■ Instructions to follow
The complete listing below should be transcribed precisely.

-----

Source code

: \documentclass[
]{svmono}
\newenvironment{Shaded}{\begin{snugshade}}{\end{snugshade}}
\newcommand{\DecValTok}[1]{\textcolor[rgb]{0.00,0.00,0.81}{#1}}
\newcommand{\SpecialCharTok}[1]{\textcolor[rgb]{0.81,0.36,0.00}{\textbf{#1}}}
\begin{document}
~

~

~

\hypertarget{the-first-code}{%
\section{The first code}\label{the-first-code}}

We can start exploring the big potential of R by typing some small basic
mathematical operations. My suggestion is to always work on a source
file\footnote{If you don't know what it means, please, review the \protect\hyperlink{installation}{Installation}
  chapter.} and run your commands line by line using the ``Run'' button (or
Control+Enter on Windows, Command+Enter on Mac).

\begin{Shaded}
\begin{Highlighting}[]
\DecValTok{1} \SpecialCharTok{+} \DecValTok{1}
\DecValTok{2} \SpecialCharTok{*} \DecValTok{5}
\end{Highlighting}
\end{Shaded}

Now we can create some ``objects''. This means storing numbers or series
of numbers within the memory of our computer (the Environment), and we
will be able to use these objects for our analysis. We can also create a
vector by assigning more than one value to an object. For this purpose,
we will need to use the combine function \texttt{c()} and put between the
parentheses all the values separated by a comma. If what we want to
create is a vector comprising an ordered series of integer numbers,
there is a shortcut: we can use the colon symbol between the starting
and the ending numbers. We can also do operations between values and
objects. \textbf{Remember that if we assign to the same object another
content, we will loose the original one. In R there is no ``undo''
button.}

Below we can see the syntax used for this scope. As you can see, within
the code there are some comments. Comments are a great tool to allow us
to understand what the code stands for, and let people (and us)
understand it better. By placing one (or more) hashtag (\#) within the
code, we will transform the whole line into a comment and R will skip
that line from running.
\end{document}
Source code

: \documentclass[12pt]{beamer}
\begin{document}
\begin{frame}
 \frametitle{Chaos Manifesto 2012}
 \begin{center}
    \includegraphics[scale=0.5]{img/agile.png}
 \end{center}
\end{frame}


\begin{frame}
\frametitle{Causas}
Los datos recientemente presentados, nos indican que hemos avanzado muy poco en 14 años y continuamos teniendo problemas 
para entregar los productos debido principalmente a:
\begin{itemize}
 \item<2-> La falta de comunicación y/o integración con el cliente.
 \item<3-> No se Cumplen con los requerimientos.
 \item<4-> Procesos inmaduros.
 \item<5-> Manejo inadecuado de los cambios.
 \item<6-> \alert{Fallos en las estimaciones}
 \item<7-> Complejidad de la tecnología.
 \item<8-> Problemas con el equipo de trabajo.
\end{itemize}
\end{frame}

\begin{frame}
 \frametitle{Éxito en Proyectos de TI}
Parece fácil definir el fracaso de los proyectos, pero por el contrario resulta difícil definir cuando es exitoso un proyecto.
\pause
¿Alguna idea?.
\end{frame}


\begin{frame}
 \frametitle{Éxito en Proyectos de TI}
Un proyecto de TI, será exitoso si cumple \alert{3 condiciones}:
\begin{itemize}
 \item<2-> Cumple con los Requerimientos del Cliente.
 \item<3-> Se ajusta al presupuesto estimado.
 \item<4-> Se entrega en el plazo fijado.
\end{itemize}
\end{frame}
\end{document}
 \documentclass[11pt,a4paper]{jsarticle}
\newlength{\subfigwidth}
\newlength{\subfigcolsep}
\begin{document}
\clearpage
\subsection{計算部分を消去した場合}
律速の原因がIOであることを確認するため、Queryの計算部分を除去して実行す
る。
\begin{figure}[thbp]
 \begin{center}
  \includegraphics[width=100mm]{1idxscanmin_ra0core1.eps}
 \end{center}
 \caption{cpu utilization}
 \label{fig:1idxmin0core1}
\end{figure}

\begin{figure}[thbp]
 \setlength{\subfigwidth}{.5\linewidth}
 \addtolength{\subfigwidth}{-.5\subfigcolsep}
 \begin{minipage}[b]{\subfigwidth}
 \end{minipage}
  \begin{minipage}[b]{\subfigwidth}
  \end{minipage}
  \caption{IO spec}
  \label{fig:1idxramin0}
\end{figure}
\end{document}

-----

■ Finished exercise
Source code

: \documentclass[
]{svmono}
\newenvironment{Shaded}{\begin{snugshade}}{\end{snugshade}}
\newcommand{\DecValTok}[1]{\textcolor[rgb]{0.00,0.00,0.81}{#1}}
\newcommand{\SpecialCharTok}[1]{\textcolor[rgb]{0.81,0.36,0.00}{\textbf{#1}}}
\begin{document}
~

~

~

\hypertarget{the-first-code}{%
\section{The first code}\label{the-first-code}}

We can start exploring the big potential of R by typing some small basic
mathematical operations. My suggestion is to always work on a source
file\footnote{If you don't know what it means, please, review the \protect\hyperlink{installation}{Installation}
  chapter.} and run your commands line by line using the ``Run'' button (or
Control+Enter on Windows, Command+Enter on Mac).

\begin{Shaded}
\begin{Highlighting}[]
\DecValTok{1} \SpecialCharTok{+} \DecValTok{1}
\DecValTok{2} \SpecialCharTok{*} \DecValTok{5}
\end{Highlighting}
\end{Shaded}

Now we can create some ``objects''. This means storing numbers or series
of numbers within the memory of our computer (the Environment), and we
will be able to use these objects for our analysis. We can also create a
vector by assigning more than one value to an object. For this purpose,
we will need to use the combine function \texttt{c()} and put between the
parentheses all the values separated by a comma. If what we want to
create is a vector comprising an ordered series of integer numbers,
there is a shortcut: we can use the colon symbol between the starting
and the ending numbers. We can also do operations between values and
objects. \textbf{Remember that if we assign to the same object another
content, we will loose the original one. In R there is no ``undo''
button.}

Below we can see the syntax used for this scope. As you can see, within
the code there are some comments. Comments are a great tool to allow us
to understand what the code stands for, and let people (and us)
understand it better. By placing one (or more) hashtag (\#) within the
code, we will transform the whole line into a comment and R will skip
that line from running.
\end{document}
Source code

: \documentclass[12pt]{beamer}
\begin{document}
\begin{frame}
 \frametitle{Chaos Manifesto 2012}
 \begin{center}
    \includegraphics[scale=0.5]{img/agile.png}
 \end{center}
\end{frame}


\begin{frame}
\frametitle{Causas}
Los datos recientemente presentados, nos indican que hemos avanzado muy poco en 14 años y continuamos teniendo problemas 
para entregar los productos debido principalmente a:
\begin{itemize}
 \item<2-> La falta de comunicación y/o integración con el cliente.
 \item<3-> No se Cumplen con los requerimientos.
 \item<4-> Procesos inmaduros.
 \item<5-> Manejo inadecuado de los cambios.
 \item<6-> \alert{Fallos en las estimaciones}
 \item<7-> Complejidad de la tecnología.
 \item<8-> Problemas con el equipo de trabajo.
\end{itemize}
\end{frame}

\begin{frame}
 \frametitle{Éxito en Proyectos de TI}
Parece fácil definir el fracaso de los proyectos, pero por el contrario resulta difícil definir cuando es exitoso un proyecto.
\pause
¿Alguna idea?.
\end{frame}


\begin{frame}
 \frametitle{Éxito en Proyectos de TI}
Un proyecto de TI, será exitoso si cumple \alert{3 condiciones}:
\begin{itemize}
 \item<2-> Cumple con los Requerimientos del Cliente.
 \item<3-> Se ajusta al presupuesto estimado.
 \item<4-> Se entrega en el plazo fijado.
\end{itemize}
\end{frame}
\end{document}
 \documentclass[11pt,a4paper]{jsarticle}
\newlength{\subfigwidth}
\newlength{\subfigcolsep}
\begin{document}
\clearpage
\subsection{計算部分を消去した場合}
律速の原因がIOであることを確認するため、Queryの計算部分を除去して実行す
る。
\begin{figure}[thbp]
 \begin{center}
  \includegraphics[width=100mm]{1idxscanmin_ra0core1.eps}
 \end{center}
 \caption{cpu utilization}
 \label{fig:1idxmin0core1}
\end{figure}

\begin{figure}[thbp]
 \setlength{\subfigwidth}{.5\linewidth}
 \addtolength{\subfigwidth}{-.5\subfigcolsep}
 \begin{minipage}[b]{\subfigwidth}
 \end{minipage}
  \begin{minipage}[b]{\subfigwidth}
  \end{minipage}
  \caption{IO spec}
  \label{fig:1idxramin0}
\end{figure}
\end{document}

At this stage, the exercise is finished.